━━━━━ Given records ━━━━━
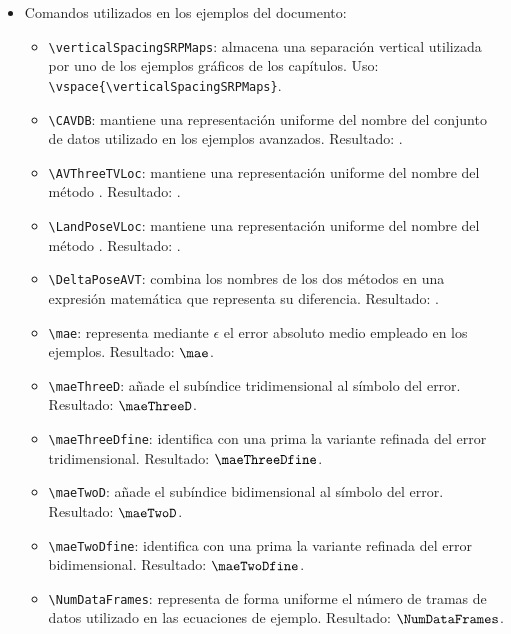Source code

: \begin{itemize}
\begin{itemize}
    \item \texttt{\textbackslash{}triangv}: genera un triángulo orientado hacia abajo. Resultado: {\triangv}.
    \item \texttt{\textbackslash{}diamante}: genera un rombo utilizado como marcador gráfico. Resultado: {\diamante}.
    \item \texttt{\textbackslash{}argmax\{índice\}}: compone el operador matemático \texttt{argmax} colocando debajo el índice indicado. Uso y resultado: \texttt{\textbackslash{}argmax\{i\}} produce \(\argmax{i}\).
  \end{itemize}
  \item Comandos utilizados en los ejemplos del documento:
  \begin{itemize}
    \item \texttt{\textbackslash{}verticalSpacingSRPMaps}: almacena una separación vertical utilizada por uno de los ejemplos gráficos de los capítulos. Uso: \texttt{\textbackslash{}vspace\{\textbackslash{}verticalSpacingSRPMaps\}}.
    \item \texttt{\textbackslash{}CAVDB}: mantiene una representación uniforme del nombre del conjunto de datos utilizado en los ejemplos avanzados. Resultado: \CAVDB{}.
    \item \texttt{\textbackslash{}AVThreeTVLoc}: mantiene una representación uniforme del nombre del método \AVThreeTVLoc{}. Resultado: \AVThreeTVLoc{}.
    \item \texttt{\textbackslash{}LandPoseVLoc}: mantiene una representación uniforme del nombre del método \LandPoseVLoc{}. Resultado: \LandPoseVLoc{}.
    \item \texttt{\textbackslash{}DeltaPoseAVT}: combina los nombres de los dos métodos en una expresión matemática que representa su diferencia. Resultado: \DeltaPoseAVT{}.
    \item \texttt{\textbackslash{}mae}: representa mediante \(\epsilon\) el error absoluto medio empleado en los ejemplos. Resultado: \(\mae\).
    \item \texttt{\textbackslash{}maeThreeD}: añade el subíndice tridimensional al símbolo del error. Resultado: \(\maeThreeD\).
    \item \texttt{\textbackslash{}maeThreeDfine}: identifica con una prima la variante refinada del error tridimensional. Resultado: \(\maeThreeDfine\).
    \item \texttt{\textbackslash{}maeTwoD}: añade el subíndice bidimensional al símbolo del error. Resultado: \(\maeTwoD\).
    \item \texttt{\textbackslash{}maeTwoDfine}: identifica con una prima la variante refinada del error bidimensional. Resultado: \(\maeTwoDfine\).
    \item \texttt{\textbackslash{}NumDataFrames}: representa de forma uniforme el número de tramas de datos utilizado en las ecuaciones de ejemplo. Resultado: \(\NumDataFrames\).
  \end{itemize}
\end{itemize}

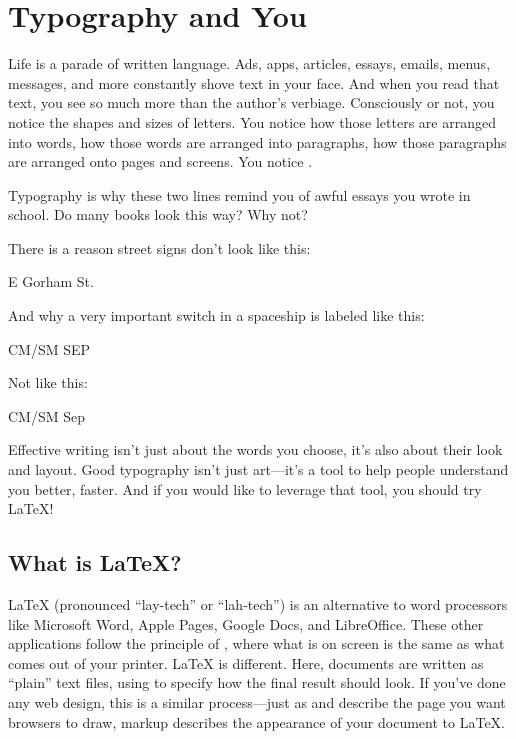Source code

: \chapter{Typography and You}
\label{typography}

Life is a parade of written language.
Ads, apps, articles, essays, emails, menus, messages, and more
constantly shove text in your face.
And when you read that text, you see so much more than the author's
verbiage.
Consciously or not, you notice the shapes and sizes of letters.
You notice how those letters are arranged into words,
how those words are arranged into paragraphs,
how those paragraphs are arranged onto pages and screens.
You notice .
\begin{leftfigure}
\fontsize{12bp}{24bp}\selectfont\raggedright
Typography is why these two lines remind you of awful essays
you wrote in school.
Do many books look this way? Why not?
\end{leftfigure}
\medskip
\noindent There is a reason street signs don't look like this:
\begin{leftfigure}
\Large E Gorham St.
\end{leftfigure}
And why a very important switch in a spaceship is labeled like this:
\begin{leftfigure}
CM/SM SEP
\end{leftfigure}
Not like this:
\begin{leftfigure}
\Large CM/SM Sep
\end{leftfigure}
Effective writing isn't just about the words you choose,
it's also about their look and layout.
Good typography isn't just art---it's a tool to help people understand you
better, faster.
And if you would like to leverage that tool, you should try \LaTeX!
\clearpage

\section{What is \texorpdfstring{\LaTeX}{LaTeX}?}

\LaTeX{} (pronounced ``lay-tech'' or ``lah-tech'') is an
alternative to word processors like Microsoft Word,
Apple Pages, Google Docs, and LibreOffice.
These other applications follow the principle of
, where what is on screen is the same
as what comes out of your printer.
\LaTeX{} is different. Here, documents are written as
``plain'' text files, using 
to specify how the final result should look.
If you've done any web design, this is a similar
process---just as  and 
describe the page you want browsers to draw,
markup describes the appearance of your document to \LaTeX.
━━━━━
Task description ::
The entries above are to be reproduced exactly, with the pictures dropped.

Response area ::
Source code

: \begin{itemize}
\begin{itemize}
    \item \texttt{\textbackslash{}triangv}: genera un triángulo orientado hacia abajo. Resultado: {\triangv}.
    \item \texttt{\textbackslash{}diamante}: genera un rombo utilizado como marcador gráfico. Resultado: {\diamante}.
    \item \texttt{\textbackslash{}argmax\{índice\}}: compone el operador matemático \texttt{argmax} colocando debajo el índice indicado. Uso y resultado: \texttt{\textbackslash{}argmax\{i\}} produce \(\argmax{i}\).
  \end{itemize}
  \item Comandos utilizados en los ejemplos del documento:
  \begin{itemize}
    \item \texttt{\textbackslash{}verticalSpacingSRPMaps}: almacena una separación vertical utilizada por uno de los ejemplos gráficos de los capítulos. Uso: \texttt{\textbackslash{}vspace\{\textbackslash{}verticalSpacingSRPMaps\}}.
    \item \texttt{\textbackslash{}CAVDB}: mantiene una representación uniforme del nombre del conjunto de datos utilizado en los ejemplos avanzados. Resultado: \CAVDB{}.
    \item \texttt{\textbackslash{}AVThreeTVLoc}: mantiene una representación uniforme del nombre del método \AVThreeTVLoc{}. Resultado: \AVThreeTVLoc{}.
    \item \texttt{\textbackslash{}LandPoseVLoc}: mantiene una representación uniforme del nombre del método \LandPoseVLoc{}. Resultado: \LandPoseVLoc{}.
    \item \texttt{\textbackslash{}DeltaPoseAVT}: combina los nombres de los dos métodos en una expresión matemática que representa su diferencia. Resultado: \DeltaPoseAVT{}.
    \item \texttt{\textbackslash{}mae}: representa mediante \(\epsilon\) el error absoluto medio empleado en los ejemplos. Resultado: \(\mae\).
    \item \texttt{\textbackslash{}maeThreeD}: añade el subíndice tridimensional al símbolo del error. Resultado: \(\maeThreeD\).
    \item \texttt{\textbackslash{}maeThreeDfine}: identifica con una prima la variante refinada del error tridimensional. Resultado: \(\maeThreeDfine\).
    \item \texttt{\textbackslash{}maeTwoD}: añade el subíndice bidimensional al símbolo del error. Resultado: \(\maeTwoD\).
    \item \texttt{\textbackslash{}maeTwoDfine}: identifica con una prima la variante refinada del error bidimensional. Resultado: \(\maeTwoDfine\).
    \item \texttt{\textbackslash{}NumDataFrames}: representa de forma uniforme el número de tramas de datos utilizado en las ecuaciones de ejemplo. Resultado: \(\NumDataFrames\).
  \end{itemize}
\end{itemize}

Source code

: \chapter{Typography and You}
\label{typography}

Life is a parade of written language.
Ads, apps, articles, essays, emails, menus, messages, and more
constantly shove text in your face.
And when you read that text, you see so much more than the author's
verbiage.
Consciously or not, you notice the shapes and sizes of letters.
You notice how those letters are arranged into words,
how those words are arranged into paragraphs,
how those paragraphs are arranged onto pages and screens.
You notice .
\begin{leftfigure}
\fontsize{12bp}{24bp}\selectfont\raggedright
Typography is why these two lines remind you of awful essays
you wrote in school.
Do many books look this way? Why not?
\end{leftfigure}
\medskip
\noindent There is a reason street signs don't look like this:
\begin{leftfigure}
\Large E Gorham St.
\end{leftfigure}
And why a very important switch in a spaceship is labeled like this:
\begin{leftfigure}
CM/SM SEP
\end{leftfigure}
Not like this:
\begin{leftfigure}
\Large CM/SM Sep
\end{leftfigure}
Effective writing isn't just about the words you choose,
it's also about their look and layout.
Good typography isn't just art---it's a tool to help people understand you
better, faster.
And if you would like to leverage that tool, you should try \LaTeX!
\clearpage

\section{What is \texorpdfstring{\LaTeX}{LaTeX}?}

\LaTeX{} (pronounced ``lay-tech'' or ``lah-tech'') is an
alternative to word processors like Microsoft Word,
Apple Pages, Google Docs, and LibreOffice.
These other applications follow the principle of
, where what is on screen is the same
as what comes out of your printer.
\LaTeX{} is different. Here, documents are written as
``plain'' text files, using 
to specify how the final result should look.
If you've done any web design, this is a similar
process---just as  and 
describe the page you want browsers to draw,
markup describes the appearance of your document to \LaTeX.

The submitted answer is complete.